Lines below containing the word "Aplicar" should be copied out.

====

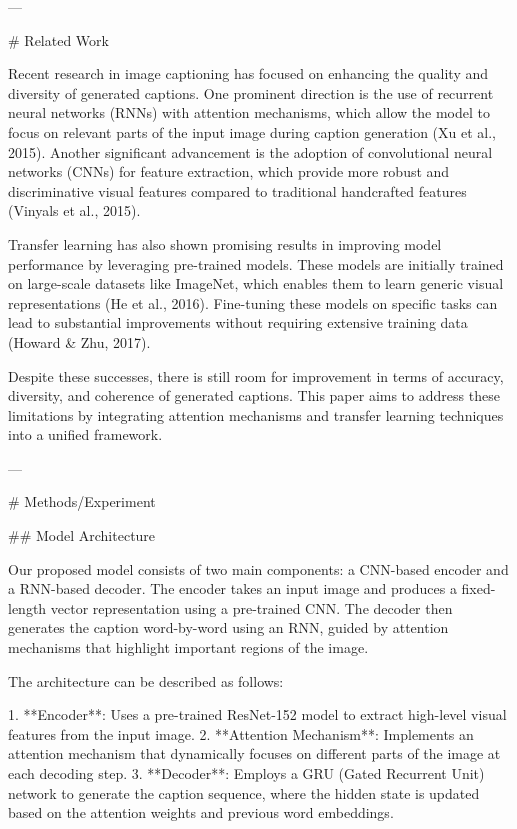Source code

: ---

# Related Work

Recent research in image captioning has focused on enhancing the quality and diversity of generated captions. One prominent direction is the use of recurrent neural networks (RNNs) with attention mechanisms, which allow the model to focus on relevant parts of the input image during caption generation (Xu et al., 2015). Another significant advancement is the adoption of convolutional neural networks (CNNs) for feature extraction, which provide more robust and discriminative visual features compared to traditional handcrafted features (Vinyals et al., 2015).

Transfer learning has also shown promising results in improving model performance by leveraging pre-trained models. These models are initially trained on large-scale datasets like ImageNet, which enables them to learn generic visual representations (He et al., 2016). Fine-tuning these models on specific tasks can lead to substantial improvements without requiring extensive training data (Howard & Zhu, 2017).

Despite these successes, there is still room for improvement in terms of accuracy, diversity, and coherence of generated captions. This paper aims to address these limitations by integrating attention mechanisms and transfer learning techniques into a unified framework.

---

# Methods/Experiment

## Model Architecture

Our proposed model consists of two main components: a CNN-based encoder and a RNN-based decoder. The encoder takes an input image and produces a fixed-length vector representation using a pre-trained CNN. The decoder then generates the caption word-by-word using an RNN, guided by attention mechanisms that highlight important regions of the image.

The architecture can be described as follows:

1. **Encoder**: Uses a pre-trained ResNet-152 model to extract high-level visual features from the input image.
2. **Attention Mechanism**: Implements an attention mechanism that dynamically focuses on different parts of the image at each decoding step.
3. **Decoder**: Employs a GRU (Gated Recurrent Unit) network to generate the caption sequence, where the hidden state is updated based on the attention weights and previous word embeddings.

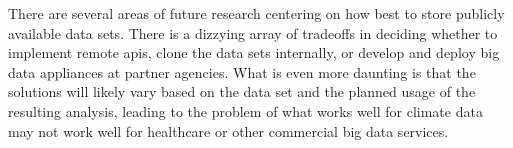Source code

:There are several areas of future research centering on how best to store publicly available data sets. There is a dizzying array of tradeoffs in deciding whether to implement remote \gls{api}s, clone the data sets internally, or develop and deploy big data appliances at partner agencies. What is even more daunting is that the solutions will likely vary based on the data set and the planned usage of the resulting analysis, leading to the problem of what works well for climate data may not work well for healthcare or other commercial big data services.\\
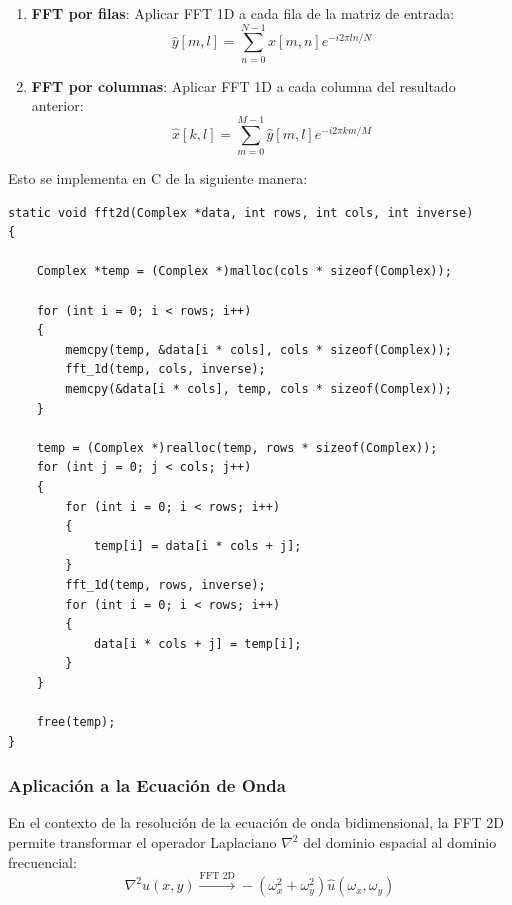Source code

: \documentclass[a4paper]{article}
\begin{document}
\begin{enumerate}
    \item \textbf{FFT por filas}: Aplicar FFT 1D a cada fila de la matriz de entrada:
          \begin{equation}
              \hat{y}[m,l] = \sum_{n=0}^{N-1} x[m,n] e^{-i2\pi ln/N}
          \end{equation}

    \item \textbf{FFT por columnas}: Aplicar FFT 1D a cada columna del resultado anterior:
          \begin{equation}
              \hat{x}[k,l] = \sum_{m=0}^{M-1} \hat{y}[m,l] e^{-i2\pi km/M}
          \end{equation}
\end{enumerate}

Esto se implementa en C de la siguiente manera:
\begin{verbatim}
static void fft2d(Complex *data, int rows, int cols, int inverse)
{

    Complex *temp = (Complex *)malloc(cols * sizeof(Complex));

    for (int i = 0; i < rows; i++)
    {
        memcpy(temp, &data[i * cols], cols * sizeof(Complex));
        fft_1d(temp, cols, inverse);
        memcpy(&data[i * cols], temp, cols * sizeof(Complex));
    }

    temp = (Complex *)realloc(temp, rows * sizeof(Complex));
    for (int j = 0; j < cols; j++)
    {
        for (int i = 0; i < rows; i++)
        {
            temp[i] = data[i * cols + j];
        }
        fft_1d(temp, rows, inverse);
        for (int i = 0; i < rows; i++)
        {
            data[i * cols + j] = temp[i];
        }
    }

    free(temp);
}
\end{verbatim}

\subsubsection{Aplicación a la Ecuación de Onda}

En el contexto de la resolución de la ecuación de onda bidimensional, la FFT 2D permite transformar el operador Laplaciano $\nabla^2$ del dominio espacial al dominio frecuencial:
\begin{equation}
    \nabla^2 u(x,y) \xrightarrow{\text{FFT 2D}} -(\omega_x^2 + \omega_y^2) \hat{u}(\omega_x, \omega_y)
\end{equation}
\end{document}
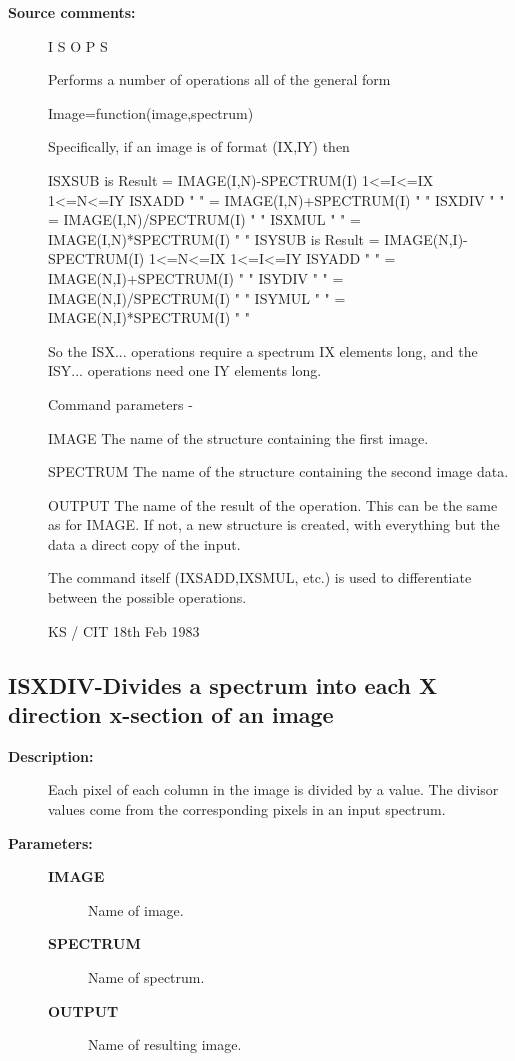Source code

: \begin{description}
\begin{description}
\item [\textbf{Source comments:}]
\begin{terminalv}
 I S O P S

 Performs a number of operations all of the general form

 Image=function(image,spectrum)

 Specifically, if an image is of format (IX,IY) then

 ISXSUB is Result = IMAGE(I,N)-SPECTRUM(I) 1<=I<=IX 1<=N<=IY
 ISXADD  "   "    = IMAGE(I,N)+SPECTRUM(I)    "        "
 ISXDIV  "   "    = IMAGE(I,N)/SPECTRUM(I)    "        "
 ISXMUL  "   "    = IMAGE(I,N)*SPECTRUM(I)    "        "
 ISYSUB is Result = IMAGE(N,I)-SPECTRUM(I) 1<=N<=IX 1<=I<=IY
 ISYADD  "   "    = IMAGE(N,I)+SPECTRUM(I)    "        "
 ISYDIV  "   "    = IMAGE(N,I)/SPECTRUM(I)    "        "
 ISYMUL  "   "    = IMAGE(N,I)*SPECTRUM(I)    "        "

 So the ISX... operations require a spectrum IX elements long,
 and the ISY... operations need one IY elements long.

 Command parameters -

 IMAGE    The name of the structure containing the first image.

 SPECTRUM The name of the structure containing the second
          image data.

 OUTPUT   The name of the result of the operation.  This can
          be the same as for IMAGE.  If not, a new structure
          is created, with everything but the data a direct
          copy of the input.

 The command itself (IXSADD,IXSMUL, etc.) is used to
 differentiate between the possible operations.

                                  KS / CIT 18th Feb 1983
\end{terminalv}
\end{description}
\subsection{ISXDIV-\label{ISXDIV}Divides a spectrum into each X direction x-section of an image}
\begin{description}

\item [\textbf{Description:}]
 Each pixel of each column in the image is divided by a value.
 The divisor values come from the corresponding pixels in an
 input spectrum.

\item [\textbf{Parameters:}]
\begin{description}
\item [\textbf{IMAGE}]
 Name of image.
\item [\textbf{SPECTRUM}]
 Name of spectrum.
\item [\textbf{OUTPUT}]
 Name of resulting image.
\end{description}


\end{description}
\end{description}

====

ANSWER BELOW.
    \item \textbf{FFT por filas}: Aplicar FFT 1D a cada fila de la matriz de entrada:
    \item \textbf{FFT por columnas}: Aplicar FFT 1D a cada columna del resultado anterior:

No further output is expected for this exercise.